それでマカロニはやる気を無くし、刑事を辞めようとしてゴリパンチ第一号を食らうワケだけど、そこは'80年代の今回。あまりウェットにはならず、暴走の方向へと向かう春日部に、一係の重鎮・山さんが言葉のパンチを浴びせる運びとなります。
裕子のアパートに上がり込んだ春日部は、田上の居所を強引に聞き出そうとしますが、威圧的になればなるほど裕子は頑なに口を閉ざす。それでも愚直に詰問を繰り返す春日部を、山さんがたしなめるのでした。
「止めないで下さい。田上を逃がしたのは俺の責任です。どうしても俺がやります!」
「やめろと言ってるんだ!」
「捜査というのは1人で勝手にやるもんじゃない。お前、そんなことも分かってないのか? 表で張り込め」
「…………」
「表で張り込めと言ってるんだ」
「……はい、命令には従います。でも、最後の行動だけは自分で決めます。誰が何と言おうと、俺の人生ですから」
その言葉どおり、翌朝、春日部はせっかく応援に駆けつけたドックを置き去りにして、田上に呼び出された裕子を一人で尾行します。
裕子がタクシーを拾って向かった先は、銃撃戦でよく使われるヒューム管工場。ヘイチ号でついて来た春日部は、そこで拳銃を持った田上と鉢合わせします。

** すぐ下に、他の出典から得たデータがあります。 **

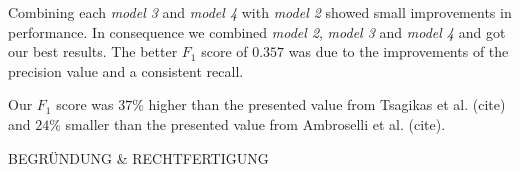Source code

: Combining each \textit{model 3} and \textit{model 4} with \textit{model 2} showed small improvements in performance. In consequence we combined \textit{model 2}, \textit{model 3} and \textit{model 4} and got our best results. The better $F_1$ score of $0.357$ was due to the improvements of the precision value and a consistent recall.

Our $F_1$ score was $37\%$ higher than the presented value from Tsagikas et al. (cite) and $24\%$ smaller than the presented value from Ambroselli et al. (cite).

BEGRÜNDUNG \& RECHTFERTIGUNG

田上は震えながらトリガーを引きます。これだけの至近距離なら、いくら相手が射撃の素人でも春日部は無事じゃ済まなかった筈ですが、運良く田上の拳銃は弾切れでした。
役に立たなくなった拳銃を春日部に投げつけ、田上はなおも逃走します。それを追って春日部が走り出した瞬間に流れるのは、あの名曲中の名曲「ジーパン刑事のテーマ」!
別名「青春のテーマ」で、いくら時代が変わってもこの曲が流れると『太陽にほえろ!』らしさが全開になります。
ドックやラガー、ましてやジプシーにこの曲は似合わないけど、春日部=ボギーだと違和感がありません。この瞬間、世良さんがいよいよ七曲署の一員として、我々視聴者に認知されたワケです。
さあ、歌のステージじゃ華麗すぎるアクションを見せて来た世良さんが、『太陽〜』では一体どんな立ち回りを見せてくれるのか?
さぞやスタイリッシュなアクションが見られるかと思いきや、春日部刑事が披露したのはなんと、ただひたすら田上の脚にしがみつくというw、スタイリッシュのスの字も無いぶざまな姿。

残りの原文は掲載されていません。